The botanical garden on the island of Lokrum located just 600 m outside the harbor of Dubrovnik, just a 10 minute boat trip. These are the cloister gardens of the Benedictine Monastery – which was founded in 1023 – the island is now a popular tourist attraction and offers a botanical garden and a Napoleonic Fortress (Fort Royal Castle) on the highest point of the island – build by the French.
The name Lokrum comes from the Latin, ‘acrumen’, meaning sour fruit, this derives from the fact that traditionally exotic plants were cultivated on the island, a tradition started in the time of the Benedictine’s until 1808 when the last Benedictine’s left the island.
According to legend, Richard the Lionheart was shipwrecked in 1192 after returning home from the crusades and was cast safely ashore on Lokrum. He pledged to build a church on the island but, at the plea of Dubrovnik citizens, the church was built on the nearby mainland in the town of Dubrovnik instead.
Archduke Maximilian Ferdinand of Habsburg had a mansion built on the island in 1859 with a magnificent garden laid out, criss-crossed with pathways, full of amazing plants and botanical wonders. The island was originally purchased by Maximilian’s wife Archduchess Charlotte of Austria, with part of her marriage dowry, and she retained ownership of the island even after she and her husband became Emperor and Empress of Mexico. After the Emperor Maximilian’s execution the island was surrendered to the Habsburg Family in a deal struck between Franz Joseph I of Austria and Leopold II of Belgium. The island was given to Archduchess Elisabeth Marie of Austria as part of her marriage dowry in later years the state of Yugoslavia claimed it under the Treaty of Saint-Germain.
In 1959 a Botanical Garden was founded on Lokrum which contains native and imported, tropical and subtropical plants, and other vegetation originating from Australia and South America. The island is also inhabited by families of peacocks brought over by Maximilian from the Canary Islands.
The island is now a popular destination with visitors to Dubrovnik. A restaurant is located in the former monastery, and walking routes round the island are marked out. There is also a nudist beach at the south-eastern end of the island.

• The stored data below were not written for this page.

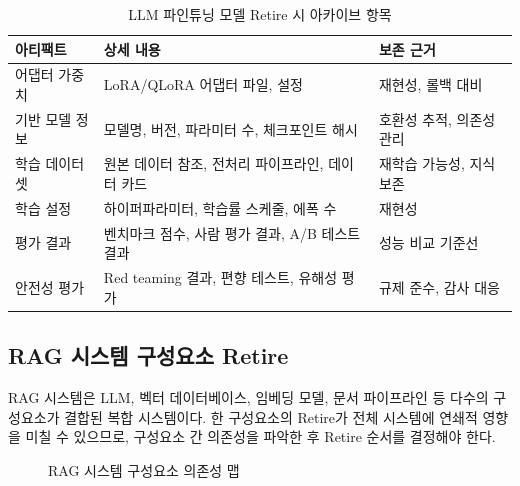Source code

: \begin{table}[htbp]
\centering
\caption{LLM 파인튜닝 모델 Retire 시 아카이브 항목}
\label{tab:llm_finetune_archive}
\begin{tabularx}{\textwidth}{p{3cm}p{3.5cm}X}
\toprule
\textbf{아티팩트} & \textbf{상세 내용} & \textbf{보존 근거} \\
\midrule
어댑터 가중치 &
LoRA/QLoRA 어댑터 파일, 설정 &
재현성, 롤백 대비 \\
\midrule
기반 모델 정보 &
모델명, 버전, 파라미터 수, 체크포인트 해시 &
호환성 추적, 의존성 관리 \\
\midrule
학습 데이터셋 &
원본 데이터 참조, 전처리 파이프라인, 데이터 카드 &
재학습 가능성, 지식 보존 \\
\midrule
학습 설정 &
하이퍼파라미터, 학습률 스케줄, 에폭 수 &
재현성 \\
\midrule
평가 결과 &
벤치마크 점수, 사람 평가 결과, A/B 테스트 결과 &
성능 비교 기준선 \\
\midrule
안전성 평가 &
Red teaming 결과, 편향 테스트, 유해성 평가 &
규제 준수, 감사 대응 \\
\bottomrule
\end{tabularx}
\end{table}

\subsection{RAG 시스템 구성요소 Retire}
\label{sec:12.3b.2}

RAG 시스템은 LLM, 벡터 데이터베이스, 임베딩 모델, 문서 파이프라인 등 다수의 구성요소가 결합된 복합 시스템이다. 한 구성요소의 Retire가 전체 시스템에 연쇄적 영향을 미칠 수 있으므로, 구성요소 간 의존성을 파악한 후 Retire 순서를 결정해야 한다.

\begin{figure}[htbp]
\centering
{}
\caption{RAG 시스템 구성요소 의존성 맵}
\label{fig:rag_dependency}
\end{figure}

On the eastern side of the island, protected from the open sea, there is a small natural harbour. The island is covered in thick Mediterranean flora and woods – laurel, oak, pines, cypress and black pines, there are also olives, agave’s, cacti, magnolia and palms. On the southern part of the island there is a small salt lake, 10 m deep, known as “the Dead Sea” (Mrtvo More). Nearby there is the deserted Benedictine monastery, founded in 1023. The triple-naved basilica, and a 14th-century part of the monastery were badly damaged in the 1667 earthquake. Since 1975 Lokrum is a Nature Reserve and a Special Forest Vegetation Reserve.
Due to the fact that quality wood material was intensively exploited in the past, the bigger part of the island is actually covered by its degradation stages: lower woods and impenetrable underwood (macchia). The following degradation stage of the forest is the garrigue, an open bush in which low wooden species (heather, rosemary) prevail. There also exist some types of extreme degradation stages of vegetation, rocky ground meadows. The vegetation of rocks and dry stone walls, coastal crests, as well as the weed vegetation, are interesting too.

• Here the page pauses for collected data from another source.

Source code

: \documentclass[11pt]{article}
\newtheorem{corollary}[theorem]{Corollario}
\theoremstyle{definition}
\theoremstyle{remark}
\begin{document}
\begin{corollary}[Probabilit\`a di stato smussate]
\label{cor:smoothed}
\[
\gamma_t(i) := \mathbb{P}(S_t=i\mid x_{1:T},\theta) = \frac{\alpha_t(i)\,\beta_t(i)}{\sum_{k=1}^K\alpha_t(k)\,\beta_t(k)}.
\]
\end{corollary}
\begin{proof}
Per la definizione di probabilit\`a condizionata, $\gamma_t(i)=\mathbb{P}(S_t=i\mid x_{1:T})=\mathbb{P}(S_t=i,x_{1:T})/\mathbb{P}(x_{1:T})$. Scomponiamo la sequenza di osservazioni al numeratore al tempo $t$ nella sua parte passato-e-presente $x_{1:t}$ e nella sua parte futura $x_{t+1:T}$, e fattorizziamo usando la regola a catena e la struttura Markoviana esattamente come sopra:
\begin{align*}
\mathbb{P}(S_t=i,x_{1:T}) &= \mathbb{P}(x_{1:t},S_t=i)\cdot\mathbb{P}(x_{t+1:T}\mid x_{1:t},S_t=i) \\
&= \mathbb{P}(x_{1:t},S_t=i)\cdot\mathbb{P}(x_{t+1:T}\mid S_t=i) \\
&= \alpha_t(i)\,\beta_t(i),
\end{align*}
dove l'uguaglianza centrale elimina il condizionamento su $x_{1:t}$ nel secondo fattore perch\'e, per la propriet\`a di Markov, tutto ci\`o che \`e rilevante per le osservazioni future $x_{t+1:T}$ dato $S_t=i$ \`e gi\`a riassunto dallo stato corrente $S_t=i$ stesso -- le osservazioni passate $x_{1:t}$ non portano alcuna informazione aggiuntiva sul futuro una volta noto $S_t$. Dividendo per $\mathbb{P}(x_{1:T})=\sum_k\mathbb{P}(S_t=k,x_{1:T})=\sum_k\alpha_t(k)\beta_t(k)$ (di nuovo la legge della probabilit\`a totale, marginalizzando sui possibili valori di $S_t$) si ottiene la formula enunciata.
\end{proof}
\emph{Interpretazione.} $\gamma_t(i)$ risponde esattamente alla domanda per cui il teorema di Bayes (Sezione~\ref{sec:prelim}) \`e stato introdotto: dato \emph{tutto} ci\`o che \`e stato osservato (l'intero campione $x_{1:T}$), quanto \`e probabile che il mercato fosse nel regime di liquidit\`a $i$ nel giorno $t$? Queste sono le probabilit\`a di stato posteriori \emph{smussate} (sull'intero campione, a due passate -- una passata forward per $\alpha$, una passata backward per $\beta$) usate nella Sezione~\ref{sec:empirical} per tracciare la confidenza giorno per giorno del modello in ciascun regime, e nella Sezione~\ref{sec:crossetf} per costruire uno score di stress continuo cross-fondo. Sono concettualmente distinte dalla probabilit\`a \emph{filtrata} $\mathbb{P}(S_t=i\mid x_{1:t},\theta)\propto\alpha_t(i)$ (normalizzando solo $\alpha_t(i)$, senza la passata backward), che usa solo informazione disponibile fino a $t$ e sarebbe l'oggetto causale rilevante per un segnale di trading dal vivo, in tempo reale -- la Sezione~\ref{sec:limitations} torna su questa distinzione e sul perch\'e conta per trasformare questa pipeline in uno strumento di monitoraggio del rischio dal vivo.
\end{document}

Lokrum offers favourable ecological conditions for the development of a rich and heterogeneous animal world, which has not yet been sufficiently investigated. Here, several groups of land vertebrates are presented. The European turtle (Testudo hermanni) domiciles in dry, stony locations overgrown with bushes. It is unusually resistant and survives lesions particularly well; it grows slowly and lives for more than a hundred years. It feeds mainly on plants, but also on insects and dead animals – since 1965 the turtles are protected by law.

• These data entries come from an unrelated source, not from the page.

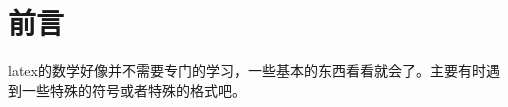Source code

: \documentclass[12pt,oneside]{book}
\begin{document}
\frontmatter


\author{万泽}
\titleLB

\chapter*{前言}
\begin{common-format}
latex的数学好像并不需要专门的学习，一些基本的东西看看就会了。主要有时遇到一些特殊的符号或者特殊的格式吧。


\end{common-format}


\setcounter{tocdepth}{2}
\tableofcontents
\end{document}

The shy and quick big green lizard (Lacerta trilineata) is the biggest Middle European lizard, up to 40 cm long. It domiciles in warm and stony areas overgrown with low vegetation, and it feeds on insects and their larvae, spiders and small worm-like animals.
The domestic gecko (Hemidactylus turcicus) can be often found in buildings. Quick and brisk, it is active by night, when it feeds on insects and spiders with soft coverings.
The snake lizard (Ophisaurus apadus) is up to 110 cm long, with a body covered with hard scales. Its front feet are stunted, and the back ones are visible only in the form of two little scales. It lives on open rocky areas without vegetation, moves swiftly, hides under the stones and feeds on various animal foods.
Lokrum is a special reserve of forest vegetation under the protection of UNESCO. Therefore, it is not allowed to endanger in any way the natural and cultural goods on the island, to throw away waste, bring dogs or light fire and smoking is prohibited, furthermore, it is not allowed to stay on the island overnight.